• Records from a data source

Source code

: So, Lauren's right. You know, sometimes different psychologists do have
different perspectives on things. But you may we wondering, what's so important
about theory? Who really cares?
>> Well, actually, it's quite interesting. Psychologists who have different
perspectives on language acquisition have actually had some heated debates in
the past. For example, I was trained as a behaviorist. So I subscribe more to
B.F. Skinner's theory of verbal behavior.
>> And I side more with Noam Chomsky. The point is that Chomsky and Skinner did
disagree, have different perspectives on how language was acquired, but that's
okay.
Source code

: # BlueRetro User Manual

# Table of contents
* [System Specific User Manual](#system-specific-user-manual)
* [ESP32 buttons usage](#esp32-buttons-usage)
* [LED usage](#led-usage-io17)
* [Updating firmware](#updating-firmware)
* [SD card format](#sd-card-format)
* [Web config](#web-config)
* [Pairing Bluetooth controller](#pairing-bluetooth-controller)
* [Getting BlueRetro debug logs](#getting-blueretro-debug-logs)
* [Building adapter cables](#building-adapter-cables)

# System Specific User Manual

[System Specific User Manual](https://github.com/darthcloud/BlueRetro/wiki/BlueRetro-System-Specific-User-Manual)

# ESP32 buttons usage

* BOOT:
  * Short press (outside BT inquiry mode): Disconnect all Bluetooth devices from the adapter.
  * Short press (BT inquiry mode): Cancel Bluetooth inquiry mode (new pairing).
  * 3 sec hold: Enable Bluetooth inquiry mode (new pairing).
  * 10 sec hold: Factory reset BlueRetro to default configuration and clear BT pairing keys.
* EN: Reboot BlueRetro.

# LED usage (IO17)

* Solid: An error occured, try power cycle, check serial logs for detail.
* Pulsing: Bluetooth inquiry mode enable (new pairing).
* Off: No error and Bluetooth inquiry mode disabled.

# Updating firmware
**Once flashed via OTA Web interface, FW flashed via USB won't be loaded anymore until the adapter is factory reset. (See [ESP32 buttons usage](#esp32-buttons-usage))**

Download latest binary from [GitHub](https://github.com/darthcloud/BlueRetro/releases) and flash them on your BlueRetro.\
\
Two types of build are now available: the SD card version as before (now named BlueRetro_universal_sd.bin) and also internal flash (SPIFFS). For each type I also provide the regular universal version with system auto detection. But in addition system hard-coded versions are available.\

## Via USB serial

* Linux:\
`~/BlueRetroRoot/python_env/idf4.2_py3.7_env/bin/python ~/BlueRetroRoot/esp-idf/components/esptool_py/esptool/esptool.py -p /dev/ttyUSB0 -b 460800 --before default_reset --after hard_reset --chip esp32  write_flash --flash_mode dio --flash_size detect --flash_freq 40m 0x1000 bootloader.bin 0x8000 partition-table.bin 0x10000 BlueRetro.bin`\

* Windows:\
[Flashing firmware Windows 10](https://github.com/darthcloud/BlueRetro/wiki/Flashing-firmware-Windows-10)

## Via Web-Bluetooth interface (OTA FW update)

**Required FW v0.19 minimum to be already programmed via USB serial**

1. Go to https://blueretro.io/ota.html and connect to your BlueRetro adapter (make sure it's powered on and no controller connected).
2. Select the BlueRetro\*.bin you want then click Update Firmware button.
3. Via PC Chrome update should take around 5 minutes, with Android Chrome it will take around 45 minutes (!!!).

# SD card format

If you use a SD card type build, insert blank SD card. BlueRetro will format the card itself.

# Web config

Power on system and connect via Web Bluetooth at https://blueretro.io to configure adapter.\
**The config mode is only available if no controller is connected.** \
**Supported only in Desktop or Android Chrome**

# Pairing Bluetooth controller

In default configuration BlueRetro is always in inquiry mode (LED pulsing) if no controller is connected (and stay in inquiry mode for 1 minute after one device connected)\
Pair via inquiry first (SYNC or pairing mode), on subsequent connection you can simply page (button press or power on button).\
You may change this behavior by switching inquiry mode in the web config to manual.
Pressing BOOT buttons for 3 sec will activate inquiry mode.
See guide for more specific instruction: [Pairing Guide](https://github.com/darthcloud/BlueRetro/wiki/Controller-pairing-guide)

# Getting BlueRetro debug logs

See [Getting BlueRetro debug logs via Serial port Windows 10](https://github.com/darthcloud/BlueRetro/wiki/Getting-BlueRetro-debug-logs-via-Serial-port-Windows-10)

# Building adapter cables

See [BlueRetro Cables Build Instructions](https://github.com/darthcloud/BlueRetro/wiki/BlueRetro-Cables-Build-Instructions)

• Work instruction
I'd like all of the entries written out again exactly as they appear above.

• Task result
Source code

: So, Lauren's right. You know, sometimes different psychologists do have
different perspectives on things. But you may we wondering, what's so important
about theory? Who really cares?
>> Well, actually, it's quite interesting. Psychologists who have different
perspectives on language acquisition have actually had some heated debates in
the past. For example, I was trained as a behaviorist. So I subscribe more to
B.F. Skinner's theory of verbal behavior.
>> And I side more with Noam Chomsky. The point is that Chomsky and Skinner did
disagree, have different perspectives on how language was acquired, but that's
okay.
Source code

: # BlueRetro User Manual

# Table of contents
* [System Specific User Manual](#system-specific-user-manual)
* [ESP32 buttons usage](#esp32-buttons-usage)
* [LED usage](#led-usage-io17)
* [Updating firmware](#updating-firmware)
* [SD card format](#sd-card-format)
* [Web config](#web-config)
* [Pairing Bluetooth controller](#pairing-bluetooth-controller)
* [Getting BlueRetro debug logs](#getting-blueretro-debug-logs)
* [Building adapter cables](#building-adapter-cables)

# System Specific User Manual

[System Specific User Manual](https://github.com/darthcloud/BlueRetro/wiki/BlueRetro-System-Specific-User-Manual)

# ESP32 buttons usage

* BOOT:
  * Short press (outside BT inquiry mode): Disconnect all Bluetooth devices from the adapter.
  * Short press (BT inquiry mode): Cancel Bluetooth inquiry mode (new pairing).
  * 3 sec hold: Enable Bluetooth inquiry mode (new pairing).
  * 10 sec hold: Factory reset BlueRetro to default configuration and clear BT pairing keys.
* EN: Reboot BlueRetro.

# LED usage (IO17)

* Solid: An error occured, try power cycle, check serial logs for detail.
* Pulsing: Bluetooth inquiry mode enable (new pairing).
* Off: No error and Bluetooth inquiry mode disabled.

# Updating firmware
**Once flashed via OTA Web interface, FW flashed via USB won't be loaded anymore until the adapter is factory reset. (See [ESP32 buttons usage](#esp32-buttons-usage))**

Download latest binary from [GitHub](https://github.com/darthcloud/BlueRetro/releases) and flash them on your BlueRetro.\
\
Two types of build are now available: the SD card version as before (now named BlueRetro_universal_sd.bin) and also internal flash (SPIFFS). For each type I also provide the regular universal version with system auto detection. But in addition system hard-coded versions are available.\

## Via USB serial

* Linux:\
`~/BlueRetroRoot/python_env/idf4.2_py3.7_env/bin/python ~/BlueRetroRoot/esp-idf/components/esptool_py/esptool/esptool.py -p /dev/ttyUSB0 -b 460800 --before default_reset --after hard_reset --chip esp32  write_flash --flash_mode dio --flash_size detect --flash_freq 40m 0x1000 bootloader.bin 0x8000 partition-table.bin 0x10000 BlueRetro.bin`\

* Windows:\
[Flashing firmware Windows 10](https://github.com/darthcloud/BlueRetro/wiki/Flashing-firmware-Windows-10)

## Via Web-Bluetooth interface (OTA FW update)

**Required FW v0.19 minimum to be already programmed via USB serial**

1. Go to https://blueretro.io/ota.html and connect to your BlueRetro adapter (make sure it's powered on and no controller connected).
2. Select the BlueRetro\*.bin you want then click Update Firmware button.
3. Via PC Chrome update should take around 5 minutes, with Android Chrome it will take around 45 minutes (!!!).

# SD card format

If you use a SD card type build, insert blank SD card. BlueRetro will format the card itself.

# Web config

Power on system and connect via Web Bluetooth at https://blueretro.io to configure adapter.\
**The config mode is only available if no controller is connected.** \
**Supported only in Desktop or Android Chrome**

# Pairing Bluetooth controller

In default configuration BlueRetro is always in inquiry mode (LED pulsing) if no controller is connected (and stay in inquiry mode for 1 minute after one device connected)\
Pair via inquiry first (SYNC or pairing mode), on subsequent connection you can simply page (button press or power on button).\
You may change this behavior by switching inquiry mode in the web config to manual.
Pressing BOOT buttons for 3 sec will activate inquiry mode.
See guide for more specific instruction: [Pairing Guide](https://github.com/darthcloud/BlueRetro/wiki/Controller-pairing-guide)

# Getting BlueRetro debug logs

See [Getting BlueRetro debug logs via Serial port Windows 10](https://github.com/darthcloud/BlueRetro/wiki/Getting-BlueRetro-debug-logs-via-Serial-port-Windows-10)

# Building adapter cables

See [BlueRetro Cables Build Instructions](https://github.com/darthcloud/BlueRetro/wiki/BlueRetro-Cables-Build-Instructions)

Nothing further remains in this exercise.